Les 15-17 ans qui constituaient en 2009 3.7% de la population peuvent donc être considérés comme très sensiblement exposés au risque routier : leur risque relatif d’être tué est évalué à 1,2 par rapport à l’ensemble de la population.

Les 161 adolescents entre 15 et 17 ans tués en 2010, l’ont été pour 84 d’entre eux à vélomoteur, et pour 53 autres en voiture.

Les 18-24 ans

Les 18-24 ans qui constituaient en 2009 8,9% de la population sont donc considérés comme extrêmement exposés au risque routier : le risque relatif d’être tué est évalué pour eux à 2,4 par rapport à l’ensemble de la population.
Les 831 jeunes adultes de 18 à 24 ans tués en 2010, l’ont été pour 534 d’entre eux en voiture, et pour 208 autres sur un deux roues motorisé.

Les blessés graves et les séquelles

Ces chiffres ne représentent que les victimes tuées : il faut y ajouter les victimes blessées dont beaucoup garderont toute la vie de graves séquelles physiques et psychologiques.
Ainsi, en 2011, les 15-24 ans qui représentaient 12.3% de la population constituaient 27.8% des blessés les plus graves avec 8232 victimes hospitalisées.

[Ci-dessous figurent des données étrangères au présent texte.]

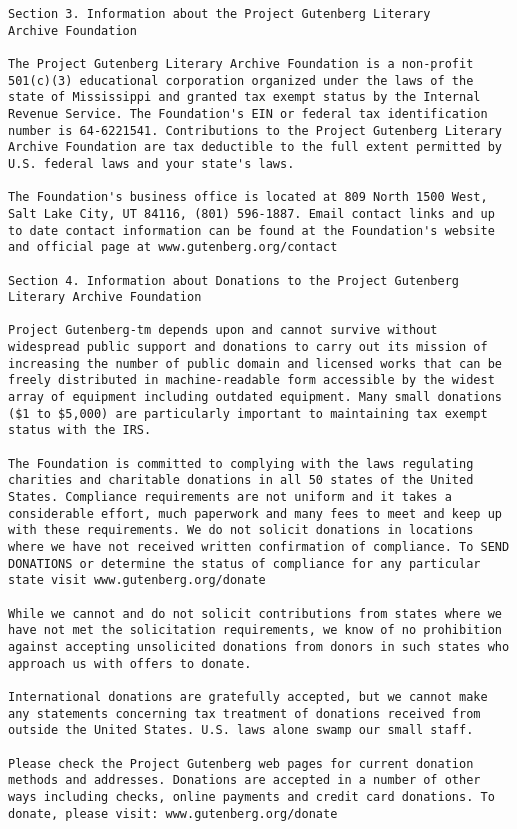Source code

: \documentclass[oneside]{book}
\begin{document}
\begin{verbatim}
Section 3. Information about the Project Gutenberg Literary
Archive Foundation

The Project Gutenberg Literary Archive Foundation is a non-profit
501(c)(3) educational corporation organized under the laws of the
state of Mississippi and granted tax exempt status by the Internal
Revenue Service. The Foundation's EIN or federal tax identification
number is 64-6221541. Contributions to the Project Gutenberg Literary
Archive Foundation are tax deductible to the full extent permitted by
U.S. federal laws and your state's laws.

The Foundation's business office is located at 809 North 1500 West,
Salt Lake City, UT 84116, (801) 596-1887. Email contact links and up
to date contact information can be found at the Foundation's website
and official page at www.gutenberg.org/contact

Section 4. Information about Donations to the Project Gutenberg
Literary Archive Foundation

Project Gutenberg-tm depends upon and cannot survive without
widespread public support and donations to carry out its mission of
increasing the number of public domain and licensed works that can be
freely distributed in machine-readable form accessible by the widest
array of equipment including outdated equipment. Many small donations
($1 to $5,000) are particularly important to maintaining tax exempt
status with the IRS.

The Foundation is committed to complying with the laws regulating
charities and charitable donations in all 50 states of the United
States. Compliance requirements are not uniform and it takes a
considerable effort, much paperwork and many fees to meet and keep up
with these requirements. We do not solicit donations in locations
where we have not received written confirmation of compliance. To SEND
DONATIONS or determine the status of compliance for any particular
state visit www.gutenberg.org/donate

While we cannot and do not solicit contributions from states where we
have not met the solicitation requirements, we know of no prohibition
against accepting unsolicited donations from donors in such states who
approach us with offers to donate.

International donations are gratefully accepted, but we cannot make
any statements concerning tax treatment of donations received from
outside the United States. U.S. laws alone swamp our small staff.

Please check the Project Gutenberg web pages for current donation
methods and addresses. Donations are accepted in a number of other
ways including checks, online payments and credit card donations. To
donate, please visit: www.gutenberg.org/donate


\end{verbatim}
\end{document}
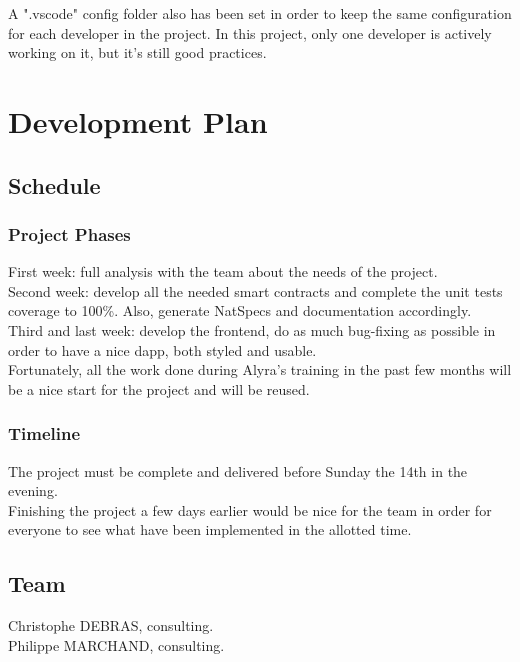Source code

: \documentclass[a4paper, 12pt]{article}
\begin{document}
A ".vscode" config folder also has been set in order to keep the same configuration for each developer in the project. In this project, only one developer is actively working on it, but it's still good practices.

\section{Development Plan}

\subsection{Schedule}
\subsubsection{Project Phases}

First week: full analysis with the team about the needs of the project.\\

Second week: develop all the needed smart contracts and complete the unit tests coverage to 100\%. Also, generate NatSpecs and documentation accordingly.\\

Third and last week: develop the frontend, do as much bug-fixing as possible in order to have a nice dapp, both styled and usable.\\

Fortunately, all the work done during Alyra's training in the past few months will be a nice start for the project and will be reused.

\subsubsection{Timeline}

The project must be complete and delivered before Sunday the 14th in the evening.\\

Finishing the project a few days earlier would be nice for the team in order for everyone to see what have been implemented in the allotted time.

\subsection{Team}

Christophe DEBRAS, consulting.\\

Philippe MARCHAND, consulting.\\
\end{document}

Pour en savoir plus sur les conséquences des accidents de la route sur la santé : site du registre des accidents de la route du Rhône ("registre du Rhône").

Si la nécessité d’une éducation face au risque routier pour tous dès le plus jeune âge est bien réelle, les chiffres et les bilans montrent que la poursuite et le renforcement du travail engagé sont essentiels pour les classes d’âge plus élevées.

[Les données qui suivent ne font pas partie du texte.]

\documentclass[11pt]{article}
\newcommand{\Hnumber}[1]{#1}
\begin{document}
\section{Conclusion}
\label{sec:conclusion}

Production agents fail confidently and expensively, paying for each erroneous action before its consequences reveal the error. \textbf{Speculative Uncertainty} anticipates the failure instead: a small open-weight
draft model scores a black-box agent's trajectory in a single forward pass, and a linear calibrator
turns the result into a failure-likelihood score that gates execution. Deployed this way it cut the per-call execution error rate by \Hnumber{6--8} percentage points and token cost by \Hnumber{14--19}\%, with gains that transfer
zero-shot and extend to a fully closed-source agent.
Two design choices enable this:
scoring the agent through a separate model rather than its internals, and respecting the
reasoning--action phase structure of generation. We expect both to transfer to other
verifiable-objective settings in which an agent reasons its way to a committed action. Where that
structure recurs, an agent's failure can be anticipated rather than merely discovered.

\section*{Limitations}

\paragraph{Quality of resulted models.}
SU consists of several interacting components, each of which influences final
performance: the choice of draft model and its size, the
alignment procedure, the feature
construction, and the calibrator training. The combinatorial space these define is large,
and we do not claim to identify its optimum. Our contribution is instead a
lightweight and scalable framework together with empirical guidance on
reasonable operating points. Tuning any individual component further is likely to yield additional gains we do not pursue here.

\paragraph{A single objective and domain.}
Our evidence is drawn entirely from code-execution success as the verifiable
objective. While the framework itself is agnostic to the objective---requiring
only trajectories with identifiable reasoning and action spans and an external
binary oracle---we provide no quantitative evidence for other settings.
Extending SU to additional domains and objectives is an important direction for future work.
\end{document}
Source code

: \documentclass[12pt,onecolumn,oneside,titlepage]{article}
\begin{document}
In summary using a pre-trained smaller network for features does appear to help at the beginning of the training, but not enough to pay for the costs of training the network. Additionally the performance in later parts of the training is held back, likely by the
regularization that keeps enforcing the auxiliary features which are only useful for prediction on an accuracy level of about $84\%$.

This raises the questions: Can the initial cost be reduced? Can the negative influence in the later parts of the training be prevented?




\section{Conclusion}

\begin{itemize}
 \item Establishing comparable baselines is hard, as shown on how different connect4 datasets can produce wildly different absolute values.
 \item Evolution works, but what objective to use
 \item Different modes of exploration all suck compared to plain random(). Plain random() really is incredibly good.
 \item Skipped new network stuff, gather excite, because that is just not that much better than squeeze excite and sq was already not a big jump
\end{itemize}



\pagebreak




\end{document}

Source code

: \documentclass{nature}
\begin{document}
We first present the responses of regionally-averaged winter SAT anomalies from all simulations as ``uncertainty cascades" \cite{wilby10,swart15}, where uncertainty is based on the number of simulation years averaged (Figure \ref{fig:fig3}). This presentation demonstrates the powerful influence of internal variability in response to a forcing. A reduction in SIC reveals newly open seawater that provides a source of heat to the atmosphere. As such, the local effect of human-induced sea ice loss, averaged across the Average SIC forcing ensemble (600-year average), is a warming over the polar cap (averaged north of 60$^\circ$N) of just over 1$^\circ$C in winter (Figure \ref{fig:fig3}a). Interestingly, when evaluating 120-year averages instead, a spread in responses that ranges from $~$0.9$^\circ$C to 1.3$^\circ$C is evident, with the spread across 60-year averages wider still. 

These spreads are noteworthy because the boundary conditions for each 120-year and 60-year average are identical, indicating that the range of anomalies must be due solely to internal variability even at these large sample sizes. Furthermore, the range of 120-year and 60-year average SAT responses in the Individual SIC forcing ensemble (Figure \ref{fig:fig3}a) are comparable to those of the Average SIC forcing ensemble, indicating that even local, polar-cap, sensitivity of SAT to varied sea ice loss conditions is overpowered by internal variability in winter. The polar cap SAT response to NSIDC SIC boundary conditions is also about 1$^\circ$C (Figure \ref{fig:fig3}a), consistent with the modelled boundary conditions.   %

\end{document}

L’enjeu "jeunes" (statistiques 2011)

Depuis que l’on mesure l’insécurité routière, les 15-24 ans représentent chaque année environ 25% des tués (957 en 2011) et 33% des blessés graves alors qu’ils ne sont que 15% dans la population globale.
Les causes de cette surreprésentation sont désormais bien connues ; elles trouvent leur origine dans des comportements et attitudes identifiés : prises de risques, alcoolisations excessives, usages de drogues illicites, vitesses excessives, usage du téléphone mobile, non utilisation de la ceinture de sécurité dans les véhicules, fatigue, pression des pairs, mauvaise planification de ses déplacements, etc.

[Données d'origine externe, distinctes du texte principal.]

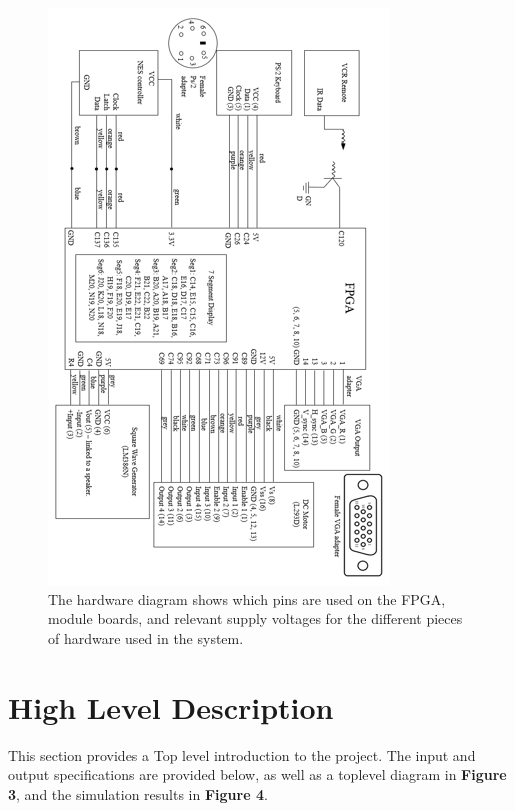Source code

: \documentclass[a4paper]{article}
\begin{document}
\begin{figure}[h]
  \centering
    \includegraphics[width=.8\textwidth]{images/hardware_diagram.png}
	\caption{The hardware diagram shows which pins are used on the FPGA, module boards, and relevant supply voltages for the different pieces of hardware used in the system.}
    \label{fig:hardware}
\end{figure}



\clearpage



\section{High Level Description}
This section provides a Top level introduction to the project. The input and output specifications are provided below, as well as a toplevel diagram in \textbf{Figure 3}, and the simulation results in \textbf{Figure 4}.
\end{document}
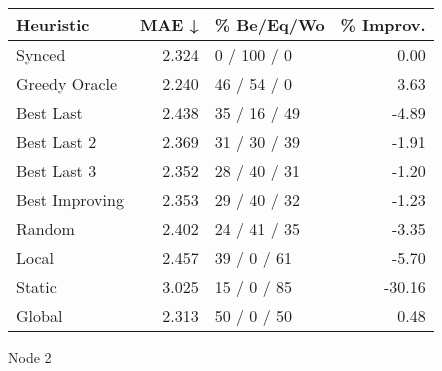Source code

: \begin{tabular}{lrlr}
\toprule
\textbf{Heuristic} & \textbf{MAE ↓} & \textbf{\% Be/Eq/Wo} & \textbf{\% Improv.} \\
\midrule
            Synced &          2.324 &          0 / 100 / 0 &                0.00 \\
     Greedy Oracle &          2.240 &          46 / 54 / 0 &                3.63 \\
         Best Last &          2.438 &         35 / 16 / 49 &               -4.89 \\
       Best Last 2 &          2.369 &         31 / 30 / 39 &               -1.91 \\
       Best Last 3 &          2.352 &         28 / 40 / 31 &               -1.20 \\
    Best Improving &          2.353 &         29 / 40 / 32 &               -1.23 \\
            Random &          2.402 &         24 / 41 / 35 &               -3.35 \\
             Local &          2.457 &          39 / 0 / 61 &               -5.70 \\
            Static &          3.025 &          15 / 0 / 85 &              -30.16 \\
            Global &          2.313 &          50 / 0 / 50 &                0.48 \\
\bottomrule
\end{tabular}
\caption{Node 2}
\label{tab:hr_iid_lr05_le2_bs2_2}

Plus spécifiquement, Trois dimensions principales de la mise en danger de soi sont sous-jacentes aux comportements dangereux des jeunes sur la route :

  • La prise de risque : c’est un comportement conscient, intentionnel de mise en danger de soi car les bénéfices perçus dudit comportement l’emportent sur les coûts pour le jeune (ex : les effets anxiolytiques de l’alcool, les sensations de la vitesse)
  • La non-perception du risque : le danger inhérent du comportement n’est pas perçu du fait de divers dysfonctionnements de la perception (ex : la sous-estimation des distances de sécurité, la sous-estimation de la courbe d’alcoolémie, l’optimisme comparatif)
  • L’acceptation du risque : un comportement où la mise en danger de soi est plus subie que voulue, car le sujet ne voit pas comment faire autrement que le comportement dangereux (ex : accepter d’être passager d’un conducteur alcoolisé ou sous l’influence de drogues car l’on n’a pas planifié ses trajets, l’on n’ose pas s’affirmer, l’on craint d’autres dangers, etc).

Certes, non-perception du risque et acceptation du risque ne sont pas totalement indépendantes : l’acceptation est une forme de dysfonctionnement de la perception, mais c’est une position intermédiaire entre la prise de risque et la non-perception du risque : le risque est souvent perçu mais subi, imposé.